Work order
Only one stretch of the data is wanted: the line containing "- Professional background", the line containing "What’s actually changed", and every line between them, copied exactly.

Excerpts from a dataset

..........

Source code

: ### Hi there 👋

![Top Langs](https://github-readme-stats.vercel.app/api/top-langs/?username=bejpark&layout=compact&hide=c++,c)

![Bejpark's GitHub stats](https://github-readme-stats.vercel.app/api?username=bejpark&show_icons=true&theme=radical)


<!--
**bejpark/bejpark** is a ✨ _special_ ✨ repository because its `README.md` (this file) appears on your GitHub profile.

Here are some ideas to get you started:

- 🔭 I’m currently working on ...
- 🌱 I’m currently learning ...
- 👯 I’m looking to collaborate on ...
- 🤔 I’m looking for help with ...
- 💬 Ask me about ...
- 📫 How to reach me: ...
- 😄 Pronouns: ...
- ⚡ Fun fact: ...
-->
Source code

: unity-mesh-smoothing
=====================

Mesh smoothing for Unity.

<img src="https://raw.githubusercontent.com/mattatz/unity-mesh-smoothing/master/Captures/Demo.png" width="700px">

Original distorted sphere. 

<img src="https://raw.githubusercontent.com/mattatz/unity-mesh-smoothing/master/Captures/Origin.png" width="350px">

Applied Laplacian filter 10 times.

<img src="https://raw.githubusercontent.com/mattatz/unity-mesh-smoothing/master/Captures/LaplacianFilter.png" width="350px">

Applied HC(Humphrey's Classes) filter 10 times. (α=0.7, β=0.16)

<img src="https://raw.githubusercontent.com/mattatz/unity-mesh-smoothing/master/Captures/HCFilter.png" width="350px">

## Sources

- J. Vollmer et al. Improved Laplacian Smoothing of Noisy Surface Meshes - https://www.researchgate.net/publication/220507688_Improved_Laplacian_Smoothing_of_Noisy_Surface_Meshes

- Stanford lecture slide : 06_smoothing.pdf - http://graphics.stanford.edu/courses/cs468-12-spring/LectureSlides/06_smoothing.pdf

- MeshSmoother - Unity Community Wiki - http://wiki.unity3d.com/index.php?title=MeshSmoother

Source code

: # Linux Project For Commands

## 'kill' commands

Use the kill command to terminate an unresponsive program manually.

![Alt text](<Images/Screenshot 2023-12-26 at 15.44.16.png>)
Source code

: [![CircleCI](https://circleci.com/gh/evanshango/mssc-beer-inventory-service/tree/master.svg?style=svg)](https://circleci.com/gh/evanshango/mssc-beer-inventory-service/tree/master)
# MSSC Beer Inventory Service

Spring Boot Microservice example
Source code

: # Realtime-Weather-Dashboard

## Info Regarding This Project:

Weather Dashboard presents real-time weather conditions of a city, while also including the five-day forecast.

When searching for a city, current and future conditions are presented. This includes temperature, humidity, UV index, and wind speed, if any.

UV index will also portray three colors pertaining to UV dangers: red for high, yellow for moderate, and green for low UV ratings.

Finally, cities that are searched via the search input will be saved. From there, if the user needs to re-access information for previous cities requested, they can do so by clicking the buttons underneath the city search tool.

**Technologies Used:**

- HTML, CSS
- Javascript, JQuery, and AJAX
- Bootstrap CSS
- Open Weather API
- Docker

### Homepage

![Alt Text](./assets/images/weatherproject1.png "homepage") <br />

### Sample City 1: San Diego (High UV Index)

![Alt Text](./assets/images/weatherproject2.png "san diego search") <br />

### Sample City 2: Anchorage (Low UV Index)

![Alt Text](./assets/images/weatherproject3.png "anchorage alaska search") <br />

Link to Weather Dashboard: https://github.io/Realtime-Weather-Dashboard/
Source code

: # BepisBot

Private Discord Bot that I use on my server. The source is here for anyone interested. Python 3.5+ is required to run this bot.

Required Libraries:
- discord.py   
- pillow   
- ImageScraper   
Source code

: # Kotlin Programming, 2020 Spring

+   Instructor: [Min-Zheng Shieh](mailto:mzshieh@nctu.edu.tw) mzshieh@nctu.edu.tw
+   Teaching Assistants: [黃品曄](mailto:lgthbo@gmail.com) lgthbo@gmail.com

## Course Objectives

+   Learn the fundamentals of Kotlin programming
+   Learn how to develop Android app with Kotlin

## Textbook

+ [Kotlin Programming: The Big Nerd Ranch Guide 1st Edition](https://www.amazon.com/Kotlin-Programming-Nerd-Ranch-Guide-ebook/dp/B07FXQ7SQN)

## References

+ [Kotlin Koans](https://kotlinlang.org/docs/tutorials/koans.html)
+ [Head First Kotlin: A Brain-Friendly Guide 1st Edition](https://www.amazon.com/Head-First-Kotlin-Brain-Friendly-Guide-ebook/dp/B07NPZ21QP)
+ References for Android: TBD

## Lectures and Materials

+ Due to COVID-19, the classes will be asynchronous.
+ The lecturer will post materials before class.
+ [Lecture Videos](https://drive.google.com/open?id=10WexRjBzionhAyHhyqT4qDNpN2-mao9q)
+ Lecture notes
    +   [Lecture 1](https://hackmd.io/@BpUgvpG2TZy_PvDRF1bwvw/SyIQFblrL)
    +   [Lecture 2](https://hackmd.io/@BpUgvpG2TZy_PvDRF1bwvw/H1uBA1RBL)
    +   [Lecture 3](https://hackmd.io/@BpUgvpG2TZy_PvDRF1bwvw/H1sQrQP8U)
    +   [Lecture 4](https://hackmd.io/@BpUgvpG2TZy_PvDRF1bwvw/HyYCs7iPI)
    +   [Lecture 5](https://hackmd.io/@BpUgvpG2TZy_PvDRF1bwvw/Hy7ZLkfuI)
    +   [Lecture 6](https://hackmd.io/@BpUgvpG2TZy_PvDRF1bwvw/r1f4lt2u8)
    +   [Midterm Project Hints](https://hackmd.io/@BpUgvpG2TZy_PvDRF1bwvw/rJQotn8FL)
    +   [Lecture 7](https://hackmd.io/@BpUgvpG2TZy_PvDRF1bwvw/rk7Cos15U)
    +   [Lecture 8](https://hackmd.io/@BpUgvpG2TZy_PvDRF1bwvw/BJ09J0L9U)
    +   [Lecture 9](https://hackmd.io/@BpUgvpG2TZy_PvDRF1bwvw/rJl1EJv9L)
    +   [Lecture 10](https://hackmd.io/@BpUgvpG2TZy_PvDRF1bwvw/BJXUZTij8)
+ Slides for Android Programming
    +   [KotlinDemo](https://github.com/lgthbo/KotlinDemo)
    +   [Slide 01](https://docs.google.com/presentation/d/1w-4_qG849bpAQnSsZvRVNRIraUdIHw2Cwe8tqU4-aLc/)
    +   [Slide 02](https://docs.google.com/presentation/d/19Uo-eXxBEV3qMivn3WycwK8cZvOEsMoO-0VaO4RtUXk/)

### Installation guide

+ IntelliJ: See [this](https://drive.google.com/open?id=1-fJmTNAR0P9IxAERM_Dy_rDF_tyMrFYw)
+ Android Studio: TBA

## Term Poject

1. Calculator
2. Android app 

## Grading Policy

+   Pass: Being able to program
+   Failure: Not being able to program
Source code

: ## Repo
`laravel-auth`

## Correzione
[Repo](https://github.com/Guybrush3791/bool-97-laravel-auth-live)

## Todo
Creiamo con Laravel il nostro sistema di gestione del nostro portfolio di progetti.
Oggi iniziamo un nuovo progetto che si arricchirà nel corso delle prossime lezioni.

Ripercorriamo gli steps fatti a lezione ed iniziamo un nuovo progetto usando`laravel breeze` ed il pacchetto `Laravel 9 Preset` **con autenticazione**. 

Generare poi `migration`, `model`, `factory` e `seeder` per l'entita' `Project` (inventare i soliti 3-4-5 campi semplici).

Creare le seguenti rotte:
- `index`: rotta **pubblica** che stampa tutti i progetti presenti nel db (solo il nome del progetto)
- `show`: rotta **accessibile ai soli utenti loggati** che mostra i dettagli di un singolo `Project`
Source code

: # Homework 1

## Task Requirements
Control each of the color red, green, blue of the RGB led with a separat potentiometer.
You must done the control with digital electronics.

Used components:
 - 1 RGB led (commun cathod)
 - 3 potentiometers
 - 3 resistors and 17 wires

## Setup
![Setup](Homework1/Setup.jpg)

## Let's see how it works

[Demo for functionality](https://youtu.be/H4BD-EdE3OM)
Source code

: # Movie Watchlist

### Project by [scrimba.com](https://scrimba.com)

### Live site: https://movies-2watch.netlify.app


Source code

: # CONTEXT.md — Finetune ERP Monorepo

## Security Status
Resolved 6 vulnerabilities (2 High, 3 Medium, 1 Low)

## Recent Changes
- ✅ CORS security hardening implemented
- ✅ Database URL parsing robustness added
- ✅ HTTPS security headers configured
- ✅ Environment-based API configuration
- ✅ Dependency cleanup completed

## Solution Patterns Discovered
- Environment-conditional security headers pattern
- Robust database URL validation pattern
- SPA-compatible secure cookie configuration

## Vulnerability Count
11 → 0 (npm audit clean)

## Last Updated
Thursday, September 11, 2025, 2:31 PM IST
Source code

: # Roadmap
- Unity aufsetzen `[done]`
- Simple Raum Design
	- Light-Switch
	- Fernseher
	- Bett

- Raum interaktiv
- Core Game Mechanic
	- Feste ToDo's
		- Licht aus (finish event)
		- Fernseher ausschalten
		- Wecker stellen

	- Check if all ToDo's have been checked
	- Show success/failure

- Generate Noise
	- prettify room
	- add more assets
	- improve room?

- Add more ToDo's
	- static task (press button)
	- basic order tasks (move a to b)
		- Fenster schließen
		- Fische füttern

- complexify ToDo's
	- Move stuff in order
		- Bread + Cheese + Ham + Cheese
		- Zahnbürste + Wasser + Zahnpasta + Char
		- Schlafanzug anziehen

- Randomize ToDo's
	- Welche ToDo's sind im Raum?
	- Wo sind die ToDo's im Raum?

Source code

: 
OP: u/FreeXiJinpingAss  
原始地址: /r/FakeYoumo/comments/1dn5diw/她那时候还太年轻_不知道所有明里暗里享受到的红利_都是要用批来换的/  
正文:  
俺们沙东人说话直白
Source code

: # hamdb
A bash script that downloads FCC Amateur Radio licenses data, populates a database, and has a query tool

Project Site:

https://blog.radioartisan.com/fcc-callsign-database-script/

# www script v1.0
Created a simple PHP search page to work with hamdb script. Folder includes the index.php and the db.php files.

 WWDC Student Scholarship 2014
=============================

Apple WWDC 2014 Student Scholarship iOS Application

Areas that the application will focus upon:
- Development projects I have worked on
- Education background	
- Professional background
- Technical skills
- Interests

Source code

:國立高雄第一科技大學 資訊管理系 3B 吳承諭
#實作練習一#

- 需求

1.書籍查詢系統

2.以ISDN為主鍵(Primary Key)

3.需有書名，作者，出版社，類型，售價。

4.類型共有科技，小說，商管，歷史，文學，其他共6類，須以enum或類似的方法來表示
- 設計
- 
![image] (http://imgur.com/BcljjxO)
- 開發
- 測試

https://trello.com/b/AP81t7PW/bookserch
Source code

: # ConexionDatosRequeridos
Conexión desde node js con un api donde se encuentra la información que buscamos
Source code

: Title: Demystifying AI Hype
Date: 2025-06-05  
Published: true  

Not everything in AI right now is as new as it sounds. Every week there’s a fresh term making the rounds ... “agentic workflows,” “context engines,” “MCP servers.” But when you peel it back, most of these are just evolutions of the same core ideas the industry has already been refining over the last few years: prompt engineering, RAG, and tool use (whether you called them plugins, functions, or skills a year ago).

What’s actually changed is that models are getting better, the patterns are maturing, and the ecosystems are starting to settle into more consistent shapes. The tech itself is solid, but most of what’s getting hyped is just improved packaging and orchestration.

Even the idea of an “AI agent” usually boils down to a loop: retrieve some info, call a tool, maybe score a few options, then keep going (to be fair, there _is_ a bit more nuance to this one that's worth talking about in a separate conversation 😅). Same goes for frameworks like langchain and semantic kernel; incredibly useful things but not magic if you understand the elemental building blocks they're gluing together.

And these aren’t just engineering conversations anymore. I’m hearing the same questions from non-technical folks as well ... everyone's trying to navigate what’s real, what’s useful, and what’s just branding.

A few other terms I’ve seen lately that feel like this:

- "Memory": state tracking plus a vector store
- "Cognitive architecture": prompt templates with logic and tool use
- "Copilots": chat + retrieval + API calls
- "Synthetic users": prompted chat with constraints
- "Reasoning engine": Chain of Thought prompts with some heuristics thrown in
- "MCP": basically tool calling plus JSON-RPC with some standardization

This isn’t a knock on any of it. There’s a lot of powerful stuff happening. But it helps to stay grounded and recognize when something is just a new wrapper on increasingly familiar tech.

..........

Problem solution
- Professional background
- Technical skills
- Interests

Source code

:國立高雄第一科技大學 資訊管理系 3B 吳承諭
#實作練習一#

- 需求

1.書籍查詢系統

2.以ISDN為主鍵(Primary Key)

3.需有書名，作者，出版社，類型，售價。

4.類型共有科技，小說，商管，歷史，文學，其他共6類，須以enum或類似的方法來表示
- 設計
- 
![image] (http://imgur.com/BcljjxO)
- 開發
- 測試

https://trello.com/b/AP81t7PW/bookserch
Source code

: # ConexionDatosRequeridos
Conexión desde node js con un api donde se encuentra la información que buscamos
Source code

: Title: Demystifying AI Hype
Date: 2025-06-05  
Published: true  

Not everything in AI right now is as new as it sounds. Every week there’s a fresh term making the rounds ... “agentic workflows,” “context engines,” “MCP servers.” But when you peel it back, most of these are just evolutions of the same core ideas the industry has already been refining over the last few years: prompt engineering, RAG, and tool use (whether you called them plugins, functions, or skills a year ago).

What’s actually changed is that models are getting better, the patterns are maturing, and the ecosystems are starting to settle into more consistent shapes. The tech itself is solid, but most of what’s getting hyped is just improved packaging and orchestration.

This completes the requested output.